VRC’s opinion is attached as Annex C to this proxy statement.

After considering the purchase price and the other terms of the Asset Sale, VRC’s opinion, the recommendation of its special committee, and various other factors, the Board approved the Asset Sale subject to the approval of the Company’s Shareholders. The Board recommends that the Shareholders vote to approve the Asset Sale. 

Plan of Dissolution (page 47)

If the Shareholders approve the Asset Sale and the Asset Sale closes, substantially all of the assets of the Company would be sold to Buyer. After considering such fact and various other factors, the Board determined that it is in the best interest of the Company and its Shareholders to dissolve the Company and wind up its affairs pursuant to the Plan of Dissolution, conditioned upon the closing of the Asset Sale. The Board recommends that the Shareholders vote to approve the Plan of Dissolution.

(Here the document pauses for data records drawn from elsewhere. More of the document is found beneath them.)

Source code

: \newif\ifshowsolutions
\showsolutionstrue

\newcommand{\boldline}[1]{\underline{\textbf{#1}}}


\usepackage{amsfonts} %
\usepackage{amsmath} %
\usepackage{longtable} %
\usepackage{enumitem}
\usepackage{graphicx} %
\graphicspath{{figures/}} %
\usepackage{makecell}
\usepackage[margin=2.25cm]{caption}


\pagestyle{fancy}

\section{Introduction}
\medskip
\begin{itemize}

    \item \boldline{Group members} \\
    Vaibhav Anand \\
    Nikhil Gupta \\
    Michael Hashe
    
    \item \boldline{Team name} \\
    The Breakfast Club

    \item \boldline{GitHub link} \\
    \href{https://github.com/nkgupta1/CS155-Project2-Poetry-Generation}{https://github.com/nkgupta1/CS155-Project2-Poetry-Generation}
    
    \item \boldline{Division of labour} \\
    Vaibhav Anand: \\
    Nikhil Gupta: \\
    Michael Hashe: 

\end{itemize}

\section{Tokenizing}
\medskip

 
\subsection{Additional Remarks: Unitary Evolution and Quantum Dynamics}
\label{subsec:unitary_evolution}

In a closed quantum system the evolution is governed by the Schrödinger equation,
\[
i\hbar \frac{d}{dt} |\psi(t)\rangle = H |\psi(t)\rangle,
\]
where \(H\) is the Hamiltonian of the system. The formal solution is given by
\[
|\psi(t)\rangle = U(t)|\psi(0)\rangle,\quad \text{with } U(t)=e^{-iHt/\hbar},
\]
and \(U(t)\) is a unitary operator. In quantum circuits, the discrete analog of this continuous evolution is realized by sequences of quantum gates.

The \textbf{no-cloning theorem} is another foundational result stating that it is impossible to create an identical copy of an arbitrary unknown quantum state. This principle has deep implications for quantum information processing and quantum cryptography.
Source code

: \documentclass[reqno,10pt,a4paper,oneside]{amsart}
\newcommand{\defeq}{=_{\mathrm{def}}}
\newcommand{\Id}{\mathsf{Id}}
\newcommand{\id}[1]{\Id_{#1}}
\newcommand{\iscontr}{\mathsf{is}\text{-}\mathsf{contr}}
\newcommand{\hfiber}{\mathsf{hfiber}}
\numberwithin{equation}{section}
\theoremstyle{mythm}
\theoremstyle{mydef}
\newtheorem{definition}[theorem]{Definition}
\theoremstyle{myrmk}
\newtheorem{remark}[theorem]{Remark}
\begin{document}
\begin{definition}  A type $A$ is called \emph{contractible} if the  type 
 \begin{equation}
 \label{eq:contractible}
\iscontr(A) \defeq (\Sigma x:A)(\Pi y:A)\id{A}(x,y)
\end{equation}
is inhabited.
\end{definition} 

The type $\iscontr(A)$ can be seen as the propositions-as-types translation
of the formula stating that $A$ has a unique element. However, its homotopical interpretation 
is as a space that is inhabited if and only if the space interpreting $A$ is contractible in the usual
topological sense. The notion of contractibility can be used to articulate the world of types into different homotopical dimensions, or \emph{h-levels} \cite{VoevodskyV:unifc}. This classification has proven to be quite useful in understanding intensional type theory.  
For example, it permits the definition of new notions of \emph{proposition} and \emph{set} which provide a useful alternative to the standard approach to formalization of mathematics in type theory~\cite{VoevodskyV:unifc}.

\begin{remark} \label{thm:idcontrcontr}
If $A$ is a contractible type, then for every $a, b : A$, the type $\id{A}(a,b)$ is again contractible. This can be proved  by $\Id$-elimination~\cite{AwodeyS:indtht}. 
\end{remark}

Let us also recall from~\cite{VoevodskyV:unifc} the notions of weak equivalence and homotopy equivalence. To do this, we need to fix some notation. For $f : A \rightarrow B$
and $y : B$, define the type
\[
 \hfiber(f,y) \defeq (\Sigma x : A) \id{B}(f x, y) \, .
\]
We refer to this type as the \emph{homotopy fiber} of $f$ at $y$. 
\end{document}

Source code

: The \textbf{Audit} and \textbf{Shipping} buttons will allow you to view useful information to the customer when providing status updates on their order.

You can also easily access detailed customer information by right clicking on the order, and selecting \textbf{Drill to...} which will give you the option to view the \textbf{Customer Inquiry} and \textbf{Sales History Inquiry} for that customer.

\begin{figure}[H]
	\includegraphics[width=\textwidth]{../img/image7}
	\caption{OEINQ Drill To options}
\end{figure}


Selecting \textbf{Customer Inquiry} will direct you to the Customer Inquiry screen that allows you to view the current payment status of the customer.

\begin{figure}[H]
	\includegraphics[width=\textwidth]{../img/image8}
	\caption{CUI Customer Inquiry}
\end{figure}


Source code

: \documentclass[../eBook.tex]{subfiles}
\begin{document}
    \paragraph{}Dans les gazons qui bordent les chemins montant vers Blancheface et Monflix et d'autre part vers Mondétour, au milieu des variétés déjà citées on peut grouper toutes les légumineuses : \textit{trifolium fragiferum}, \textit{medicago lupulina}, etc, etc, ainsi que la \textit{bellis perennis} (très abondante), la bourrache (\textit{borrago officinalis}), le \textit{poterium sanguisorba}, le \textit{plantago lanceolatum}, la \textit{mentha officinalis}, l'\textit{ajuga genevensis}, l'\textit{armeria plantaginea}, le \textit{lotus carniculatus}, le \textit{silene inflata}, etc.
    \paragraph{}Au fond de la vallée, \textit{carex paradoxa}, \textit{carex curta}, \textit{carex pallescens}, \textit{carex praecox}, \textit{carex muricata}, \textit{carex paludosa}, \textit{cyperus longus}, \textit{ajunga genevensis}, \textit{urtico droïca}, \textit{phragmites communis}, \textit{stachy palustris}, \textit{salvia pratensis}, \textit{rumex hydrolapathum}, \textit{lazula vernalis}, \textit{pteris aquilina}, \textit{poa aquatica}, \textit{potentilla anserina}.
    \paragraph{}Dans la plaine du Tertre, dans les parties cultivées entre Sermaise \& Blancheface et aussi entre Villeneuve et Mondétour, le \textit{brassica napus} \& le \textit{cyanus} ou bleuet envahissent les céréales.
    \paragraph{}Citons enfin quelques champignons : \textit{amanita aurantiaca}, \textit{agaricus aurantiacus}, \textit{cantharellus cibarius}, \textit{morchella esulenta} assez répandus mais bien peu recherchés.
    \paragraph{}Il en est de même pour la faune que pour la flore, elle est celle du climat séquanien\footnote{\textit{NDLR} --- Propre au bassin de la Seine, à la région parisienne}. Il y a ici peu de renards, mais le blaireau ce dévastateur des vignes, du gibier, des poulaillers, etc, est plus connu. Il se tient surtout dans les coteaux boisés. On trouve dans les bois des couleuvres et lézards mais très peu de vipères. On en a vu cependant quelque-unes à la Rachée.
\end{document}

The Plan of Dissolution is attached as Annex B to this proxy statement.

Name Change (page 50)

The Asset Purchase Agreement would require Sellers to change their names following the closing of the Asset Sale to names that are not confusingly similar with those names included in the purchased assets. Such names include “Industrial Services of America” and “ISA.” As such, the Board recommends that the Shareholders vote to approve an amendment to the Company’s Amended and Restated Articles of Incorporation changing the name of the Company to “Recycling Asset Holdings, Inc.”, conditioned upon the closing of the Asset Sale.

Severance Payments (page 51)

Pursuant to his employment agreement with the Company, Todd L. Phillips, Chief Executive Officer, President and Chief Financial Officer, would be entitled to certain severance payments if terminated following the consummation of the Asset Sale. These potential severance payments and accelerated vesting are described in more detail below, in the section entitled “Severance Payments Triggered by the Asset Sale” beginning on page 51 of this proxy statement. The Board recommends that the Shareholders vote to approve the severance payments.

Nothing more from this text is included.